|Liu, Hong - UNIVERSITY OF FLORIDA,|
|Stiling, Peter - UNIVERSITY OF SOUTH FLORI|
|Pena, Jorge - UNIVERSITY OF FLORIDA|
Submitted to: Biological Invasions
Publication Type: Peer Reviewed Journal
Publication Acceptance Date: November 7, 2006
Publication Date: N/A
Interpretive Summary: Factors contributing to the naturalization of invasive plants are important and are currently poorly understood. The so-called Enemy Release Hypothesis says that plants naturalize and spread may do so because they escape insect herbivores that impact other plants. We tested this hypothesis by examining the number of insect herbivores and the amount of their feeding damage on Eugenia species, small trees in the myrtle family. We compared the attack on native, invasive and noninvasive Eugenia species. We found that invasive Eugenia did not experience release in terms of total number of herbivore species, but did in terms of insects with narrow diets and internal feeders. In addition, introduced Eugenia, both invasive and non-invasive, sustained less herbivore damage, especially damage by insects with narrow diets and internal feeding insects, than native Eugenia. This study suggests that escape from natural enemies is unlikely to be the primary reason for the spread of the invasive Eugenia. The study’s three-way comparison of related native, non invasive, and invasive plants is a new and informative approach to better elucidate factors responsible for plant invasion.

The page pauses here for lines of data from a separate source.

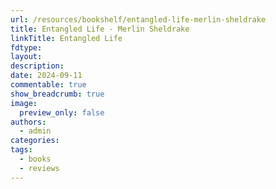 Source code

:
 ```yaml
---
url: /resources/bookshelf/entangled-life-merlin-sheldrake
title: Entangled Life - Merlin Sheldrake
linkTitle: Entangled Life
fdtype: 
layout: 
description: 
date: 2024-09-11
commentable: true
show_breadcrumb: true
image:
  preview_only: false
authors:
  - admin
categories: 
tags:
  - books
  - reviews
---
```



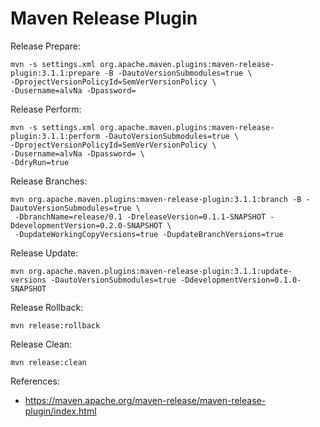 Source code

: # Maven Release Plugin

Release Prepare:
```
mvn -s settings.xml org.apache.maven.plugins:maven-release-plugin:3.1.1:prepare -B -DautoVersionSubmodules=true \
-DprojectVersionPolicyId=SemVerVersionPolicy \
-Dusername=alvNa -Dpassword=
```

Release Perform:
```
mvn -s settings.xml org.apache.maven.plugins:maven-release-plugin:3.1.1:perform -DautoVersionSubmodules=true \
-DprojectVersionPolicyId=SemVerVersionPolicy \
-Dusername=alvNa -Dpassword= \
-DdryRun=true
```

Release Branches:
```
mvn org.apache.maven.plugins:maven-release-plugin:3.1.1:branch -B -DautoVersionSubmodules=true \
 -DbranchName=release/0.1 -DreleaseVersion=0.1.1-SNAPSHOT -DdevelopmentVersion=0.2.0-SNAPSHOT \
 -DupdateWorkingCopyVersions=true -DupdateBranchVersions=true
```

Release Update:
```
mvn org.apache.maven.plugins:maven-release-plugin:3.1.1:update-versions -DautoVersionSubmodules=true -DdevelopmentVersion=0.1.0-SNAPSHOT
```

Release Rollback:
```
mvn release:rollback
```

Release Clean:
```
mvn release:clean
```


References:
- https://maven.apache.org/maven-release/maven-release-plugin/index.html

Technical Abstract: The enemy release hypothesis (ERH) has been frequently invoked to explain the naturalization and spread of introduced species. In this study, we employed a three-way comparison, in which we compared herbivore faunas and herbivore damage among native, introduced invasive, and introduced non-invasive plants in the genus of Eugenia in south Florida. We found that invasive Eugenia did not experience release in terms of total number of herbivore species, but did in terms of oligophagous and endophagous herbivores. In addition, introduced Eugenia, both invasive and non-invasive, sustained less herbivore damage, especially damage by oligophagous and endophagous insects, than native Eugenia. However, the difference in insect damage between introduced invasive and introduced non-invasive Eugenia is very small, and escape from herbivores is therefore unlikely to account for the spread of invasive Eugenia. We would not have been able to draw this conclusion without inclusion of the non-invasive Eugenia species in the study.